(Exercise aim) For the records below, tally the lines that contain "registry" and give only that number.

(Given records)
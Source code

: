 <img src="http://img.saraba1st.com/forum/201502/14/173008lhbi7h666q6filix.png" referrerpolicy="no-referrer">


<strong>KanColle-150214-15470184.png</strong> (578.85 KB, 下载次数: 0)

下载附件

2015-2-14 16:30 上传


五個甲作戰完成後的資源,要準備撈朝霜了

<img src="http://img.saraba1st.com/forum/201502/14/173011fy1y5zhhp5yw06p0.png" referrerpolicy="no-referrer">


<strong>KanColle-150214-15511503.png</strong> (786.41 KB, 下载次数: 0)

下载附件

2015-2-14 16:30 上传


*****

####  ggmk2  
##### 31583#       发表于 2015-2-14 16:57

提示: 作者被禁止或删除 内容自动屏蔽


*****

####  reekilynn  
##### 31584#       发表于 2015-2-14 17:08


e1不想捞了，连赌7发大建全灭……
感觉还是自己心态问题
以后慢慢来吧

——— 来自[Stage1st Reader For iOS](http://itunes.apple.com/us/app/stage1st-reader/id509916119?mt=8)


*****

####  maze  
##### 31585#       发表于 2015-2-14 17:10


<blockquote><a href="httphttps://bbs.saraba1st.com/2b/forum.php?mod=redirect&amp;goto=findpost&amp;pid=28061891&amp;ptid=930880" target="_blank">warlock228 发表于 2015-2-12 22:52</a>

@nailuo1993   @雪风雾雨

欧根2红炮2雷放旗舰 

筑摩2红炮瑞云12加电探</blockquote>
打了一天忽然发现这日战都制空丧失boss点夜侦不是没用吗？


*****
--
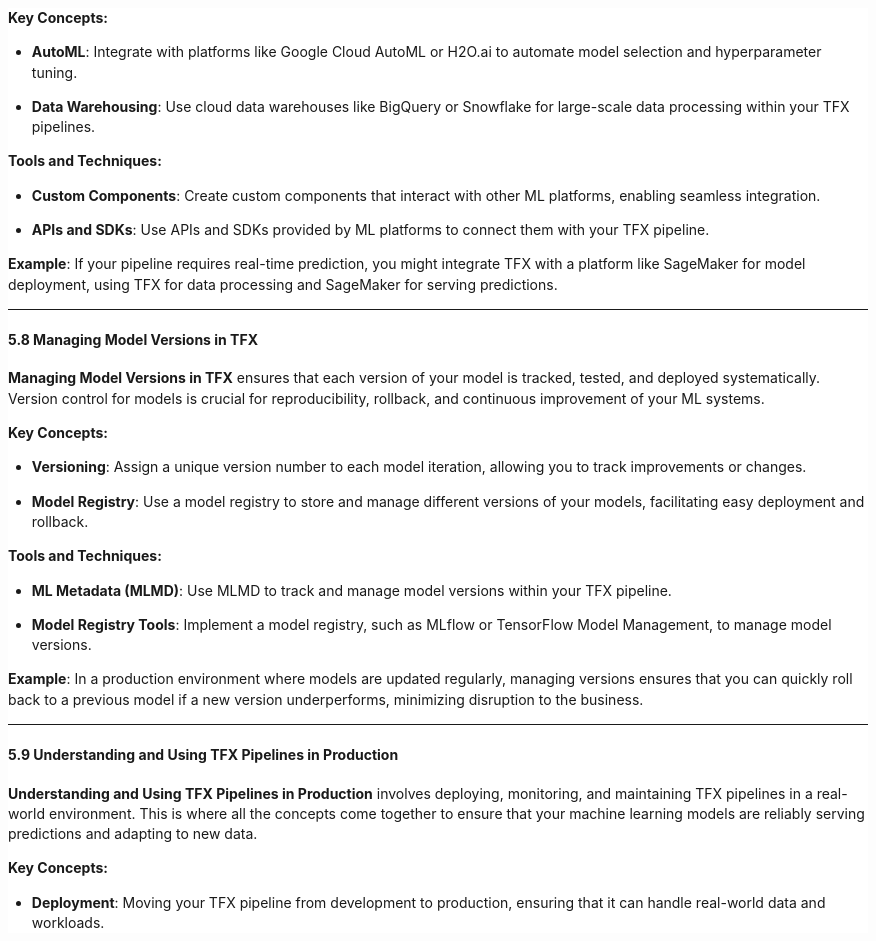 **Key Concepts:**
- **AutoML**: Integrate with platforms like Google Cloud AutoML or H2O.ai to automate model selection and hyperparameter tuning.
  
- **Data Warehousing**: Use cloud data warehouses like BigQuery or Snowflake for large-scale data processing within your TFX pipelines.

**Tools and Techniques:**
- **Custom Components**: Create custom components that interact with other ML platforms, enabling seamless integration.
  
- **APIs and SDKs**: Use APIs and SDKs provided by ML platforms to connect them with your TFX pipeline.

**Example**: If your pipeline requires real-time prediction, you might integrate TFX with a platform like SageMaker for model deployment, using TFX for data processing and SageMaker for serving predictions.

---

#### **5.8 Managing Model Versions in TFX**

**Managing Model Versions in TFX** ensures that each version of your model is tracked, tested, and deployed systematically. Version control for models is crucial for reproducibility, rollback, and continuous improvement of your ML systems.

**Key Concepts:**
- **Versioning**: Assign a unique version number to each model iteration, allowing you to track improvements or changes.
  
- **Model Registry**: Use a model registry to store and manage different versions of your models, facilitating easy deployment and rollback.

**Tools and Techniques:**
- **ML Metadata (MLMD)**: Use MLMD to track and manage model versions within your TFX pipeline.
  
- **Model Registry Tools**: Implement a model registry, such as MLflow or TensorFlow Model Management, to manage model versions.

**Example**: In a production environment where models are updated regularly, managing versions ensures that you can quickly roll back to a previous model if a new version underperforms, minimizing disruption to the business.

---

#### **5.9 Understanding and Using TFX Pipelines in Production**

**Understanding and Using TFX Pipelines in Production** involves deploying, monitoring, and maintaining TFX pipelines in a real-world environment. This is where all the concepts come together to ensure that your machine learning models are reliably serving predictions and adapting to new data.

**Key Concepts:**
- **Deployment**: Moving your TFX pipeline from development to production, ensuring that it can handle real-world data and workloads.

(Solution) 2